■ Directions for this task
Look through the listing and report every line that has "entity" in it.

■ The records
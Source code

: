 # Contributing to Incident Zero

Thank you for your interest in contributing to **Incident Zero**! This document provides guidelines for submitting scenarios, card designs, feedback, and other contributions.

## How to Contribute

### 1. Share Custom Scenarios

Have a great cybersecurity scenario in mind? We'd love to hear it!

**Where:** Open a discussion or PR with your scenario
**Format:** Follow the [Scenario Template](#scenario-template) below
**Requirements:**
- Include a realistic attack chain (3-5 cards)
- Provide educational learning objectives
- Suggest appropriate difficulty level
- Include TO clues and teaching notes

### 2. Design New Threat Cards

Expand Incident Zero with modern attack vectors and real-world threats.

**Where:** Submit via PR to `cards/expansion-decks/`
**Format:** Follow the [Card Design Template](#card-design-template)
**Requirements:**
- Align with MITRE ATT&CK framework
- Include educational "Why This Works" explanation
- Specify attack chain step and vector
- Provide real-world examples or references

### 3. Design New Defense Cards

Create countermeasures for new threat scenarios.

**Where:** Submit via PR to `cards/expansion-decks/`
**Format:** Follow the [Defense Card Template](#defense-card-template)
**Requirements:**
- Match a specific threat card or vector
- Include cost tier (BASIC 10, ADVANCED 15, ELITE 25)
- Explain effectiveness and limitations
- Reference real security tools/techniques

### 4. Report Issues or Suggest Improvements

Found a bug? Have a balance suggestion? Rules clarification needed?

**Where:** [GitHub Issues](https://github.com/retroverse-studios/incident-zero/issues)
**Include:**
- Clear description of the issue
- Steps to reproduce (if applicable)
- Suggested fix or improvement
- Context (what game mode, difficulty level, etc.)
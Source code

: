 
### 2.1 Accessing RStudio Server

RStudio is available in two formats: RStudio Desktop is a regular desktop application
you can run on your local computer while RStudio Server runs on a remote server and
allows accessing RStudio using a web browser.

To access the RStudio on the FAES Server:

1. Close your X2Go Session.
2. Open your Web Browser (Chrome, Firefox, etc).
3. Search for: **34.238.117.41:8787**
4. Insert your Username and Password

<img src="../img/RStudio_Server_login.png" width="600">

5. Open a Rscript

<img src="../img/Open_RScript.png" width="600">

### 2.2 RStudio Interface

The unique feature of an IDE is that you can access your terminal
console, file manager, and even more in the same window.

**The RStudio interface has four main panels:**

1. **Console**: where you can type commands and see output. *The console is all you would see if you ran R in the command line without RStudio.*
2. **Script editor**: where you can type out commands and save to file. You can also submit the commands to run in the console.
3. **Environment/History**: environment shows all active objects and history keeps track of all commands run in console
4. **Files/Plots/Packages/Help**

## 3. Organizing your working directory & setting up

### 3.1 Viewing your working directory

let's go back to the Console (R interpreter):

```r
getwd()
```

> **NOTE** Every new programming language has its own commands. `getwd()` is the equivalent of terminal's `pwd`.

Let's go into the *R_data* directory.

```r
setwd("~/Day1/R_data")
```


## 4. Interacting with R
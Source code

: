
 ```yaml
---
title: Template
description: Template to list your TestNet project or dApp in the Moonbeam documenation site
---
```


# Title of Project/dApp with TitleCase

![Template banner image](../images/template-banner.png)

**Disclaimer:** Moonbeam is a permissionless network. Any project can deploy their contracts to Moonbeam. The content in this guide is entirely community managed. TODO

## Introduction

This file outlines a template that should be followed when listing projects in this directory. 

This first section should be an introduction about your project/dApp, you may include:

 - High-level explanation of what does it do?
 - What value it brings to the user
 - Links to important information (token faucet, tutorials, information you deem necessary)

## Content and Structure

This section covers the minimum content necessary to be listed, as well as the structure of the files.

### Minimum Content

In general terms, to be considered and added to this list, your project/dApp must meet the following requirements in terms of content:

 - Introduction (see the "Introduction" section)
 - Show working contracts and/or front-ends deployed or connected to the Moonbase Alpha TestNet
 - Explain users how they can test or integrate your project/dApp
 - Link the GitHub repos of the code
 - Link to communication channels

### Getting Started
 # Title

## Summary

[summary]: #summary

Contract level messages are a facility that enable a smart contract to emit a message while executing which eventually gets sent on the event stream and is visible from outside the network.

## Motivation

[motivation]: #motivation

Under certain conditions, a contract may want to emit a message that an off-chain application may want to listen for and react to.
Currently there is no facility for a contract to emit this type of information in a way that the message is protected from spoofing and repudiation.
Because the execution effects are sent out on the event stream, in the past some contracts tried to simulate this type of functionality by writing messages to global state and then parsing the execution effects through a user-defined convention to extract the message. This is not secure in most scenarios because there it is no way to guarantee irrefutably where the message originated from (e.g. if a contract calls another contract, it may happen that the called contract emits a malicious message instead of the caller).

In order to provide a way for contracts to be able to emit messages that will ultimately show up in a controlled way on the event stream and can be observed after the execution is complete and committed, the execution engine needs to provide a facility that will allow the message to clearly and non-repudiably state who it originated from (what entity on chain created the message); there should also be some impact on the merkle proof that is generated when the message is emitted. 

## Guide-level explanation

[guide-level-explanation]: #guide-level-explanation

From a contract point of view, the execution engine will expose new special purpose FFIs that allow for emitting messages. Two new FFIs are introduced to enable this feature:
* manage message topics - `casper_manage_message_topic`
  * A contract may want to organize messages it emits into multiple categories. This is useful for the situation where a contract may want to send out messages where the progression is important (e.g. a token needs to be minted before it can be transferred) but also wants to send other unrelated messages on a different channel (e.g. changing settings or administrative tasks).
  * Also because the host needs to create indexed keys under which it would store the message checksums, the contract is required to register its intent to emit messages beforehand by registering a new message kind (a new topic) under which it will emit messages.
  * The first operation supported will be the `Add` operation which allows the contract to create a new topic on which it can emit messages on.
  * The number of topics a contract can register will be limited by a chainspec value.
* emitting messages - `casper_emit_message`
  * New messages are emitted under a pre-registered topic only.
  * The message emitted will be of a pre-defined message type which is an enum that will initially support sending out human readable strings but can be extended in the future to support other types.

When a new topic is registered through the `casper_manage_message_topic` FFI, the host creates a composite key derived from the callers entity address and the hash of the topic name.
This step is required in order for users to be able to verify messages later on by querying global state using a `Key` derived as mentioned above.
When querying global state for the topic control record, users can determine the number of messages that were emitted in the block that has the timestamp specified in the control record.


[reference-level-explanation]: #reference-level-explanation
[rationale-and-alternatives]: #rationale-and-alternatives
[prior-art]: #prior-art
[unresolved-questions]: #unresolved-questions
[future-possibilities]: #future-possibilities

■ Answer section
In order to provide a way for contracts to be able to emit messages that will ultimately show up in a controlled way on the event stream and can be observed after the execution is complete and committed, the execution engine needs to provide a facility that will allow the message to clearly and non-repudiably state who it originated from (what entity on chain created the message); there should also be some impact on the merkle proof that is generated when the message is emitted. 
When a new topic is registered through the `casper_manage_message_topic` FFI, the host creates a composite key derived from the callers entity address and the hash of the topic name.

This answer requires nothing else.